#### RECORDS SHOWN

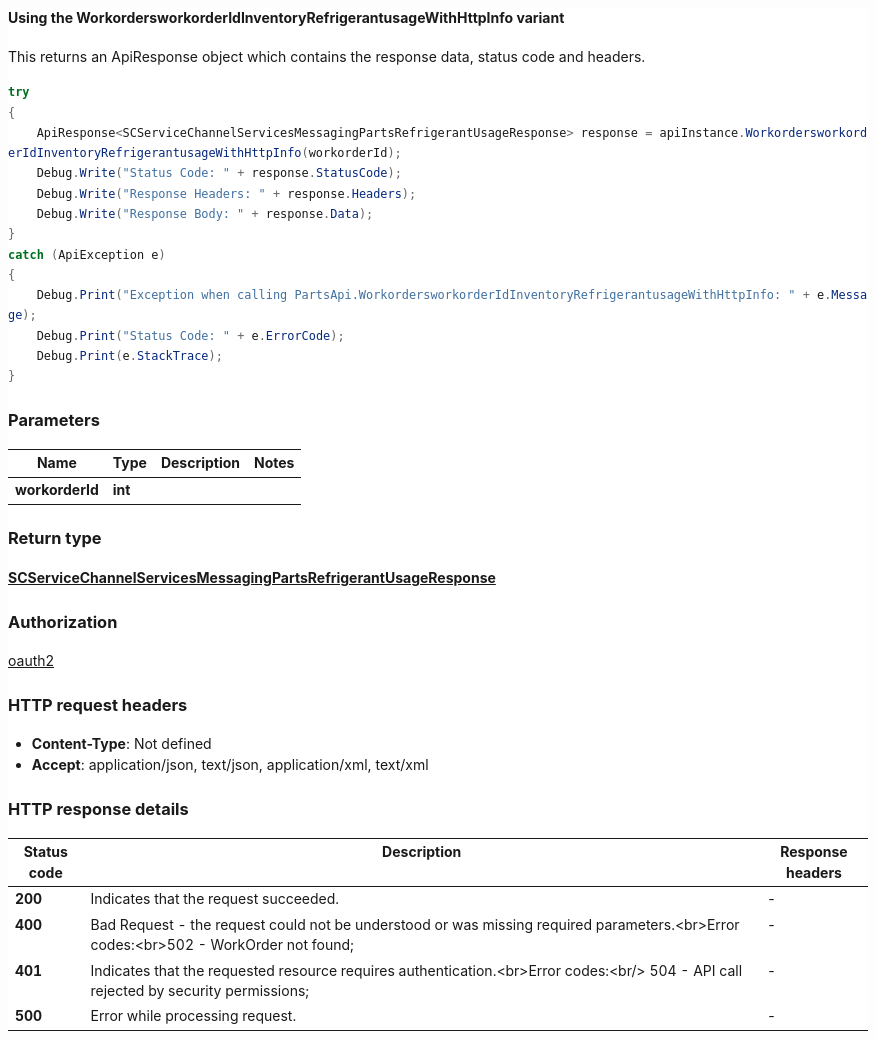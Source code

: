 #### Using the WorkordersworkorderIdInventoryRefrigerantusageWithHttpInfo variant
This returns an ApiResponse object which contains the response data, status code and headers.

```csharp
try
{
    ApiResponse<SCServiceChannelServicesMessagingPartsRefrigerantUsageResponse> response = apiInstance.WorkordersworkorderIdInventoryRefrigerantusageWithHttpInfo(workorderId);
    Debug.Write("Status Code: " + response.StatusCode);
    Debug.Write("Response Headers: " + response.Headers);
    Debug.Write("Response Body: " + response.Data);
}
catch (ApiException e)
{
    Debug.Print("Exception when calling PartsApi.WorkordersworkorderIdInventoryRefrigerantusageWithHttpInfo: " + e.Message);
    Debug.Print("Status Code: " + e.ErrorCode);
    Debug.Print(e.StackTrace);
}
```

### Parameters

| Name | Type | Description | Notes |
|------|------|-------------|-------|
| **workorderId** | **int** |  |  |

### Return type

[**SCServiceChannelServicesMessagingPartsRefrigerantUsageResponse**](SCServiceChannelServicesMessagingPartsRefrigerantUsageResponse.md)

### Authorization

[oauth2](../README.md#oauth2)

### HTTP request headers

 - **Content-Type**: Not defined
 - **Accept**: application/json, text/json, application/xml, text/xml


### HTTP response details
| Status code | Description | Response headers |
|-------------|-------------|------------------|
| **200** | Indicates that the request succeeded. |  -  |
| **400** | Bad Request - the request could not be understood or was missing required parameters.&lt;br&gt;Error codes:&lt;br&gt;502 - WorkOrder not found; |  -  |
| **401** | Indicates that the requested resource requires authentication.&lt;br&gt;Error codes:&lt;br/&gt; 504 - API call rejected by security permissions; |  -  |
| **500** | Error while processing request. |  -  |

########

All of the entries above should be copied exactly, with the images left out.

TASK SOLUTION:
Source code

: #### Using the WorkordersworkorderIdInventoryRefrigerantusageWithHttpInfo variant
This returns an ApiResponse object which contains the response data, status code and headers.

```csharp
try
{
    ApiResponse<SCServiceChannelServicesMessagingPartsRefrigerantUsageResponse> response = apiInstance.WorkordersworkorderIdInventoryRefrigerantusageWithHttpInfo(workorderId);
    Debug.Write("Status Code: " + response.StatusCode);
    Debug.Write("Response Headers: " + response.Headers);
    Debug.Write("Response Body: " + response.Data);
}
catch (ApiException e)
{
    Debug.Print("Exception when calling PartsApi.WorkordersworkorderIdInventoryRefrigerantusageWithHttpInfo: " + e.Message);
    Debug.Print("Status Code: " + e.ErrorCode);
    Debug.Print(e.StackTrace);
}
```

### Parameters

| Name | Type | Description | Notes |
|------|------|-------------|-------|
| **workorderId** | **int** |  |  |

### Return type

[**SCServiceChannelServicesMessagingPartsRefrigerantUsageResponse**](SCServiceChannelServicesMessagingPartsRefrigerantUsageResponse.md)

### Authorization

[oauth2](../README.md#oauth2)

### HTTP request headers

 - **Content-Type**: Not defined
 - **Accept**: application/json, text/json, application/xml, text/xml


### HTTP response details
| Status code | Description | Response headers |
|-------------|-------------|------------------|
| **200** | Indicates that the request succeeded. |  -  |
| **400** | Bad Request - the request could not be understood or was missing required parameters.&lt;br&gt;Error codes:&lt;br&gt;502 - WorkOrder not found; |  -  |
| **401** | Indicates that the requested resource requires authentication.&lt;br&gt;Error codes:&lt;br/&gt; 504 - API call rejected by security permissions; |  -  |
| **500** | Error while processing request. |  -  |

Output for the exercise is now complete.